First and foremost, macros and token properties allow you to reduce dice rolls, complete with character statistics and bonuses, into a single button click. Want to make an attack roll? Click to have the tool roll a d20, automatically adding in your Base Attack Bonus and Strength. GM call for a Fortitude save? Click one button, and your class bonuses and Constitution modifier already accounted for. Combat break out? The GM can select all the PCs and NPCs and mash the initiative macro to have everybody roll at once, and auto-sort the list. It can take a while to get all the macros up and running, but using a pre-existing macro framework can save you that trouble.
Having a solid framework like this also allows players to learn as they go.
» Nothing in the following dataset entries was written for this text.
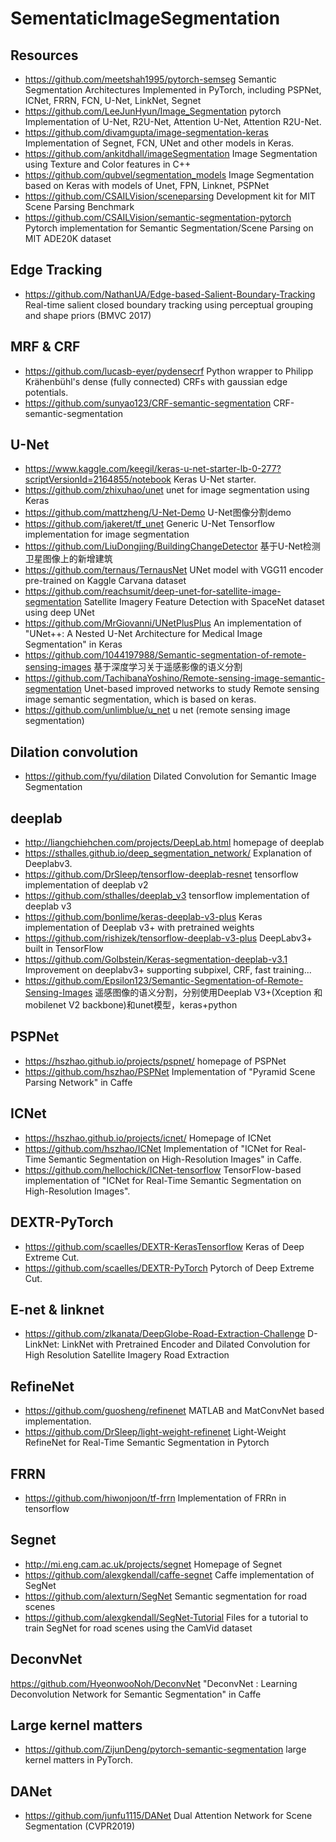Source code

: # SementaticImageSegmentation

## Resources
- https://github.com/meetshah1995/pytorch-semseg
Semantic Segmentation Architectures Implemented in PyTorch, including PSPNet, ICNet, FRRN, FCN, U-Net, LinkNet, Segnet
- https://github.com/LeeJunHyun/Image_Segmentation
pytorch Implementation of U-Net, R2U-Net, Attention U-Net, Attention R2U-Net. 
- https://github.com/divamgupta/image-segmentation-keras
Implementation of Segnet, FCN, UNet and other models in Keras. 
- https://github.com/ankitdhall/imageSegmentation
Image Segmentation using Texture and Color features in C++ 
- https://github.com/qubvel/segmentation_models
Image Segmentation based on Keras with models of Unet, FPN, Linknet, PSPNet
- https://github.com/CSAILVision/sceneparsing
Development kit for MIT Scene Parsing Benchmark
- https://github.com/CSAILVision/semantic-segmentation-pytorch
Pytorch implementation for Semantic Segmentation/Scene Parsing on MIT ADE20K dataset 

## Edge Tracking
- https://github.com/NathanUA/Edge-based-Salient-Boundary-Tracking
Real-time salient closed boundary tracking using perceptual grouping and shape priors (BMVC 2017)

## MRF & CRF
- https://github.com/lucasb-eyer/pydensecrf
Python wrapper to Philipp Krähenbühl's dense (fully connected) CRFs with gaussian edge potentials.
- https://github.com/sunyao123/CRF-semantic-segmentation
CRF-semantic-segmentation

## U-Net
- https://www.kaggle.com/keegil/keras-u-net-starter-lb-0-277?scriptVersionId=2164855/notebook
Keras U-Net starter.
- https://github.com/zhixuhao/unet
unet for image segmentation using Keras
- https://github.com/mattzheng/U-Net-Demo
U-Net图像分割demo
- https://github.com/jakeret/tf_unet
Generic U-Net Tensorflow implementation for image segmentation 
- https://github.com/LiuDongjing/BuildingChangeDetector
基于U-Net检测卫星图像上的新增建筑 
- https://github.com/ternaus/TernausNet
UNet model with VGG11 encoder pre-trained on Kaggle Carvana dataset
- https://github.com/reachsumit/deep-unet-for-satellite-image-segmentation
Satellite Imagery Feature Detection with SpaceNet dataset using deep UNet 
- https://github.com/MrGiovanni/UNetPlusPlus
An implementation of "UNet++: A Nested U-Net Architecture for Medical Image Segmentation" in Keras
- https://github.com/1044197988/Semantic-segmentation-of-remote-sensing-images
基于深度学习关于遥感影像的语义分割
- https://github.com/TachibanaYoshino/Remote-sensing-image-semantic-segmentation
Unet-based improved networks to study Remote sensing image semantic segmentation, which is based on keras. 
- https://github.com/unlimblue/u_net
u net (remote sensing image segmentation) 

## Dilation convolution
- https://github.com/fyu/dilation
Dilated Convolution for Semantic Image Segmentation 

## deeplab
- http://liangchiehchen.com/projects/DeepLab.html
homepage of deeplab
- https://sthalles.github.io/deep_segmentation_network/
Explanation of Deeplabv3.
- https://github.com/DrSleep/tensorflow-deeplab-resnet
tensorflow implementation of deeplab v2
- https://github.com/sthalles/deeplab_v3
tensorflow implementation of deeplab v3
- https://github.com/bonlime/keras-deeplab-v3-plus
Keras implementation of Deeplab v3+ with pretrained weights
- https://github.com/rishizek/tensorflow-deeplab-v3-plus
DeepLabv3+ built in TensorFlow 
- https://github.com/Golbstein/Keras-segmentation-deeplab-v3.1
Improvement on deeplabv3+ supporting subpixel, CRF, fast training...
- https://github.com/Epsilon123/Semantic-Segmentation-of-Remote-Sensing-Images
遥感图像的语义分割，分别使用Deeplab V3+(Xception 和mobilenet V2 backbone)和unet模型，keras+python 

## PSPNet
- https://hszhao.github.io/projects/pspnet/
homepage of PSPNet
- https://github.com/hszhao/PSPNet
Implementation of "Pyramid Scene Parsing Network" in Caffe

## ICNet
- https://hszhao.github.io/projects/icnet/
Homepage of ICNet
- https://github.com/hszhao/ICNet
Implementation of "ICNet for Real-Time Semantic Segmentation on High-Resolution Images" in Caffe.
- https://github.com/hellochick/ICNet-tensorflow
TensorFlow-based implementation of "ICNet for Real-Time Semantic Segmentation on High-Resolution Images".

## DEXTR-PyTorch
- https://github.com/scaelles/DEXTR-KerasTensorflow
Keras of Deep Extreme Cut.
- https://github.com/scaelles/DEXTR-PyTorch
Pytorch of Deep Extreme Cut.

## E-net & linknet
- https://github.com/zlkanata/DeepGlobe-Road-Extraction-Challenge
D-LinkNet: LinkNet with Pretrained Encoder and Dilated Convolution for High Resolution Satellite Imagery Road Extraction 

## RefineNet
- https://github.com/guosheng/refinenet
MATLAB and MatConvNet based implementation.
- https://github.com/DrSleep/light-weight-refinenet
Light-Weight RefineNet for Real-Time Semantic Segmentation in Pytorch
## FRRN
- https://github.com/hiwonjoon/tf-frrn
Implementation of FRRn in tensorflow
## Segnet
- http://mi.eng.cam.ac.uk/projects/segnet
Homepage of Segnet
- https://github.com/alexgkendall/caffe-segnet
Caffe implementation of SegNet
- https://github.com/alexturn/SegNet
Semantic segmentation for road scenes
- https://github.com/alexgkendall/SegNet-Tutorial
Files for a tutorial to train SegNet for road scenes using the CamVid dataset

## DeconvNet
https://github.com/HyeonwooNoh/DeconvNet
"DeconvNet : Learning Deconvolution Network for Semantic Segmentation" in Caffe
## Large kernel matters
- https://github.com/ZijunDeng/pytorch-semantic-segmentation
large kernel matters in PyTorch.

## DANet
- https://github.com/junfu1115/DANet
Dual Attention Network for Scene Segmentation (CVPR2019)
They can mash the attack macro and contribute to the fight before they fully understand what a Base Attack Bonus is. The rolls in various VTTs can be expanded, to breakdown the formula and dice roll, allowing users to see what went into their rolls without complicating the output for everyone else. When the player is ready, they can investigate exactly where their 19 to hit that goblin came from, but until then they can just focus on decapitating it.
Similarly, VTTs with frameworks can often be configured to show important information in various ways, my favorite of which is a small summary that appears when you hover over a character’s token. You have to be careful not to overdo it, because too much information will overwhelm people and make things hard to find, but having important statistics available so readily helps to keep players in the moment when they have to look something up. This is especially helpful when playing online with PDF or spreadsheet character sheets in another window, as moving between the VTT and a character sheet can be a little cumbersome for those without a second monitor. Putting the most important bits of information in an easy to find spot within the VTT greatly speeds things up when you need to look something up in the middle of an encounter: Just hover over the token to see!
Finally, nearly every VTT I’ve used has had an easy to use grid system, and the better ones generally come with measurement and template tools to help new players understand how far they can move, how far away the enemies are, and what their area of effect spells look like. Our group has always played fairly crunchy combat encounters where positioning is very important, and VTT features like these help new users get a good handle on it all. In between their turns, they can use the measurement tool to see how far away enemies are, and determine if they could reach them with a charge. When a player wants to cast Entangle or Burning Hands, they can play around with the template tools to draw their bursts or cones and see exactly who they can hit with their spells before they cast them. Over time, the shapes and distances become second nature.
All in all, I’ve found that virtual tabletops can help new players by simplifying things and reducing the most common rolls to a single click, presenting useful data in meaningful ways, and providing a good deal of structure to an otherwise abstract system.